As our knowledge and experience in the field grew we realized we needed to invent different hunting aids for the many different situations that have created a problem for all hunters, especially since these hunting aids did not exist on the shelves of your local sporting goods stores. Once invented it didn’t take long to notice that what worked on mature bucks easily worked on all other bucks. Some of these products have become extremely deadly on big bucks, and that’s exactly what we were hoping to accomplish.

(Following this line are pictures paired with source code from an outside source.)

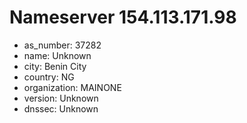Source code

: # Nameserver 154.113.171.98

* as_number: 37282
* name: Unknown
* city: Benin City
* country: NG
* organization: MAINONE
* version: Unknown
* dnssec: Unknown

All of our tactics begin and revolve around deer/hunter communication in one fashion or another. We needed to first open a dialogue with bucks before we could ask them questions. The best starting point is in the late summer time frame near or over food plots, or some other favored food source where deer are most apt to congregate. Every one of our 24 food plots are planted exclusively with a variety of forage products offered by the Whitetail Institute.

The author’s son Greg took this beautiful buck as it came in grunting, taking its time to loudly sniff each scrape, and repeating the process over and over again.
Starting in mid-August we create several small mock scrapes, along with using any existing scrapes on each farm that we hunt. The scrapes are scattered near the trails that the deer use to get to, or return from these food sources. This is the first phase, now we could ask questions through our actions.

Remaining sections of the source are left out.